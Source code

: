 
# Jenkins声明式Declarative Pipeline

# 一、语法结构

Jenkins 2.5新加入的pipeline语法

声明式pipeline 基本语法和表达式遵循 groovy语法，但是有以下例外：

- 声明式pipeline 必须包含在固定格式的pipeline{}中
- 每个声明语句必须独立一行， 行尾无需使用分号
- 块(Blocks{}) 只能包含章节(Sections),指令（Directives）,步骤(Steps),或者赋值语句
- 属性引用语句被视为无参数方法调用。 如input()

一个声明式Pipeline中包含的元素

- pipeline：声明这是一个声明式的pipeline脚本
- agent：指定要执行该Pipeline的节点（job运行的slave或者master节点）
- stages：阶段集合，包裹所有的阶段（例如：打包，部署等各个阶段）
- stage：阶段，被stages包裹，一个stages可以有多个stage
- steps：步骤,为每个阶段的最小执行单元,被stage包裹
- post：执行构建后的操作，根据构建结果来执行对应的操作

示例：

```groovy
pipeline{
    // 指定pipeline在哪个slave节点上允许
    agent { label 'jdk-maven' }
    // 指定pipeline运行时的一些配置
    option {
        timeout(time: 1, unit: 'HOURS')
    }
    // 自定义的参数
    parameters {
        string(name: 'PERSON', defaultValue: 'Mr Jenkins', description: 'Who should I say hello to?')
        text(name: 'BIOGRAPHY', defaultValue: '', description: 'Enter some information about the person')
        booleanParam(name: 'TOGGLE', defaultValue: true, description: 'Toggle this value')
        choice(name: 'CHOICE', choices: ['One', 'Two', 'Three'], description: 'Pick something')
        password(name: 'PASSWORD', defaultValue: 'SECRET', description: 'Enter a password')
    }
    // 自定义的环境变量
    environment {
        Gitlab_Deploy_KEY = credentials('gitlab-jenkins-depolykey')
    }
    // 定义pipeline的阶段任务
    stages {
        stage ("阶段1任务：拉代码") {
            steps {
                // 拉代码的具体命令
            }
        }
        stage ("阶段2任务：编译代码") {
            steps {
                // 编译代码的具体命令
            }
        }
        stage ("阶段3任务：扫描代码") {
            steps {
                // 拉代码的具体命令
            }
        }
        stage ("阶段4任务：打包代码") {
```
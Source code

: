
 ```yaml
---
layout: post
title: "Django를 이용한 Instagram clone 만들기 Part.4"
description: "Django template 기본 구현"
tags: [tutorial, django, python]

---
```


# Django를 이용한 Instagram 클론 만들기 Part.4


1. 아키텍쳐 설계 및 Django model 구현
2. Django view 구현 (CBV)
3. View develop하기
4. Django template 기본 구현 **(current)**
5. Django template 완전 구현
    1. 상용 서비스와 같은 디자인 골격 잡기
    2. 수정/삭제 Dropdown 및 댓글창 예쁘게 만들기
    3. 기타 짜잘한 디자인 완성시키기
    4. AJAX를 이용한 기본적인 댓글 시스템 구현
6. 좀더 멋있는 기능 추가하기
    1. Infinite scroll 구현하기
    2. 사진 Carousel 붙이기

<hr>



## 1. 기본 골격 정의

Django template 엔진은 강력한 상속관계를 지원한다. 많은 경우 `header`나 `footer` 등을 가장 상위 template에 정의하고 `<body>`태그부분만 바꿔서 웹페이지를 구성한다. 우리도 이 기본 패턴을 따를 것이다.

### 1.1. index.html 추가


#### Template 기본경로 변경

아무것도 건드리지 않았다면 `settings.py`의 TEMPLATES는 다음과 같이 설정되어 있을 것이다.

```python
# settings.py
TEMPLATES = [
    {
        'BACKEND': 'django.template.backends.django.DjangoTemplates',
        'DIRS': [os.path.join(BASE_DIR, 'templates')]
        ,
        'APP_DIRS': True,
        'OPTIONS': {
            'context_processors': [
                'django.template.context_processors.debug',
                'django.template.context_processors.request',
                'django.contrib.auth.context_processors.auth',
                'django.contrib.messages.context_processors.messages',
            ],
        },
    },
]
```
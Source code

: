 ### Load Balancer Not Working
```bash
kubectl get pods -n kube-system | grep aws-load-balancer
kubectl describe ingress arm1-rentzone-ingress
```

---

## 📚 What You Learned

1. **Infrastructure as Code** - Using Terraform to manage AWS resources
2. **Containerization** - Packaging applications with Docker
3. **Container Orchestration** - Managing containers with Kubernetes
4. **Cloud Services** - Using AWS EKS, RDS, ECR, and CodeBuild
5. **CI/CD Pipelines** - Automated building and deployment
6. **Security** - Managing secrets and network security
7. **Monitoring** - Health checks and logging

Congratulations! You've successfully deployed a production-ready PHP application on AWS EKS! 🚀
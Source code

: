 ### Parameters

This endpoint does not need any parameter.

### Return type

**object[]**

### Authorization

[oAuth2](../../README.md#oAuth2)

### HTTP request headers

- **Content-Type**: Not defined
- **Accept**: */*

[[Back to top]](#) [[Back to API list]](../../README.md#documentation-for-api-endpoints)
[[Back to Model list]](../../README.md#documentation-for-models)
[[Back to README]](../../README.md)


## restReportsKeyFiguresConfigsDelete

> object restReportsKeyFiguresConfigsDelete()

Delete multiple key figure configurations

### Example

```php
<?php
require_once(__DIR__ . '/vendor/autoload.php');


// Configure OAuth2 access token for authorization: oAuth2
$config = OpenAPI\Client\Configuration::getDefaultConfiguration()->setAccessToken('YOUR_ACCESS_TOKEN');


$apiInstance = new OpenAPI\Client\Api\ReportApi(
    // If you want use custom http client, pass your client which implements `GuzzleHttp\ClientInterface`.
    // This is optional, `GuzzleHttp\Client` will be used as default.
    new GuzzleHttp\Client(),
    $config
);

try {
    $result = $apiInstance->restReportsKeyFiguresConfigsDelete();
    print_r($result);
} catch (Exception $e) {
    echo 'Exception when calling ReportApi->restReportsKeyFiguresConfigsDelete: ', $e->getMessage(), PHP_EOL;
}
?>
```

_Exercise requirements_
Your job is to restate all of the data word for word.

_Your response_
Source code

: 
# Jenkins声明式Declarative Pipeline

# 一、语法结构

Jenkins 2.5新加入的pipeline语法

声明式pipeline 基本语法和表达式遵循 groovy语法，但是有以下例外：

- 声明式pipeline 必须包含在固定格式的pipeline{}中
- 每个声明语句必须独立一行， 行尾无需使用分号
- 块(Blocks{}) 只能包含章节(Sections),指令（Directives）,步骤(Steps),或者赋值语句
- 属性引用语句被视为无参数方法调用。 如input()

一个声明式Pipeline中包含的元素

- pipeline：声明这是一个声明式的pipeline脚本
- agent：指定要执行该Pipeline的节点（job运行的slave或者master节点）
- stages：阶段集合，包裹所有的阶段（例如：打包，部署等各个阶段）
- stage：阶段，被stages包裹，一个stages可以有多个stage
- steps：步骤,为每个阶段的最小执行单元,被stage包裹
- post：执行构建后的操作，根据构建结果来执行对应的操作

示例：

```groovy
pipeline{
    // 指定pipeline在哪个slave节点上允许
    agent { label 'jdk-maven' }
    // 指定pipeline运行时的一些配置
    option {
        timeout(time: 1, unit: 'HOURS')
    }
    // 自定义的参数
    parameters {
        string(name: 'PERSON', defaultValue: 'Mr Jenkins', description: 'Who should I say hello to?')
        text(name: 'BIOGRAPHY', defaultValue: '', description: 'Enter some information about the person')
        booleanParam(name: 'TOGGLE', defaultValue: true, description: 'Toggle this value')
        choice(name: 'CHOICE', choices: ['One', 'Two', 'Three'], description: 'Pick something')
        password(name: 'PASSWORD', defaultValue: 'SECRET', description: 'Enter a password')
    }
    // 自定义的环境变量
    environment {
        Gitlab_Deploy_KEY = credentials('gitlab-jenkins-depolykey')
    }
    // 定义pipeline的阶段任务
    stages {
        stage ("阶段1任务：拉代码") {
            steps {
                // 拉代码的具体命令
            }
        }
        stage ("阶段2任务：编译代码") {
            steps {
                // 编译代码的具体命令
            }
        }
        stage ("阶段3任务：扫描代码") {
            steps {
                // 拉代码的具体命令
            }
        }
        stage ("阶段4任务：打包代码") {
```
Source code

:
 ```yaml
---
layout: post
title: "Django를 이용한 Instagram clone 만들기 Part.4"
description: "Django template 기본 구현"
tags: [tutorial, django, python]

---
```


# Django를 이용한 Instagram 클론 만들기 Part.4


1. 아키텍쳐 설계 및 Django model 구현
2. Django view 구현 (CBV)
3. View develop하기
4. Django template 기본 구현 **(current)**
5. Django template 완전 구현
    1. 상용 서비스와 같은 디자인 골격 잡기
    2. 수정/삭제 Dropdown 및 댓글창 예쁘게 만들기
    3. 기타 짜잘한 디자인 완성시키기
    4. AJAX를 이용한 기본적인 댓글 시스템 구현
6. 좀더 멋있는 기능 추가하기
    1. Infinite scroll 구현하기
    2. 사진 Carousel 붙이기

<hr>



## 1. 기본 골격 정의

Django template 엔진은 강력한 상속관계를 지원한다. 많은 경우 `header`나 `footer` 등을 가장 상위 template에 정의하고 `<body>`태그부분만 바꿔서 웹페이지를 구성한다. 우리도 이 기본 패턴을 따를 것이다.

### 1.1. index.html 추가


#### Template 기본경로 변경

아무것도 건드리지 않았다면 `settings.py`의 TEMPLATES는 다음과 같이 설정되어 있을 것이다.

```python
# settings.py
TEMPLATES = [
    {
        'BACKEND': 'django.template.backends.django.DjangoTemplates',
        'DIRS': [os.path.join(BASE_DIR, 'templates')]
        ,
        'APP_DIRS': True,
        'OPTIONS': {
            'context_processors': [
                'django.template.context_processors.debug',
                'django.template.context_processors.request',
                'django.contrib.auth.context_processors.auth',
                'django.contrib.messages.context_processors.messages',
            ],
        },
    },
]
```
Source code

: ### Load Balancer Not Working
```bash
kubectl get pods -n kube-system | grep aws-load-balancer
kubectl describe ingress arm1-rentzone-ingress
```

---

## 📚 What You Learned

1. **Infrastructure as Code** - Using Terraform to manage AWS resources
2. **Containerization** - Packaging applications with Docker
3. **Container Orchestration** - Managing containers with Kubernetes
4. **Cloud Services** - Using AWS EKS, RDS, ECR, and CodeBuild
5. **CI/CD Pipelines** - Automated building and deployment
6. **Security** - Managing secrets and network security
7. **Monitoring** - Health checks and logging

Congratulations! You've successfully deployed a production-ready PHP application on AWS EKS! 🚀
Source code

: ### Parameters

This endpoint does not need any parameter.

### Return type

**object[]**

### Authorization

[oAuth2](../../README.md#oAuth2)

### HTTP request headers

- **Content-Type**: Not defined
- **Accept**: */*

[[Back to top]](#) [[Back to API list]](../../README.md#documentation-for-api-endpoints)
[[Back to Model list]](../../README.md#documentation-for-models)
[[Back to README]](../../README.md)


## restReportsKeyFiguresConfigsDelete

> object restReportsKeyFiguresConfigsDelete()

Delete multiple key figure configurations

### Example

```php
<?php
require_once(__DIR__ . '/vendor/autoload.php');


// Configure OAuth2 access token for authorization: oAuth2
$config = OpenAPI\Client\Configuration::getDefaultConfiguration()->setAccessToken('YOUR_ACCESS_TOKEN');


$apiInstance = new OpenAPI\Client\Api\ReportApi(
    // If you want use custom http client, pass your client which implements `GuzzleHttp\ClientInterface`.
    // This is optional, `GuzzleHttp\Client` will be used as default.
    new GuzzleHttp\Client(),
    $config
);

try {
    $result = $apiInstance->restReportsKeyFiguresConfigsDelete();
    print_r($result);
} catch (Exception $e) {
    echo 'Exception when calling ReportApi->restReportsKeyFiguresConfigsDelete: ', $e->getMessage(), PHP_EOL;
}
?>
```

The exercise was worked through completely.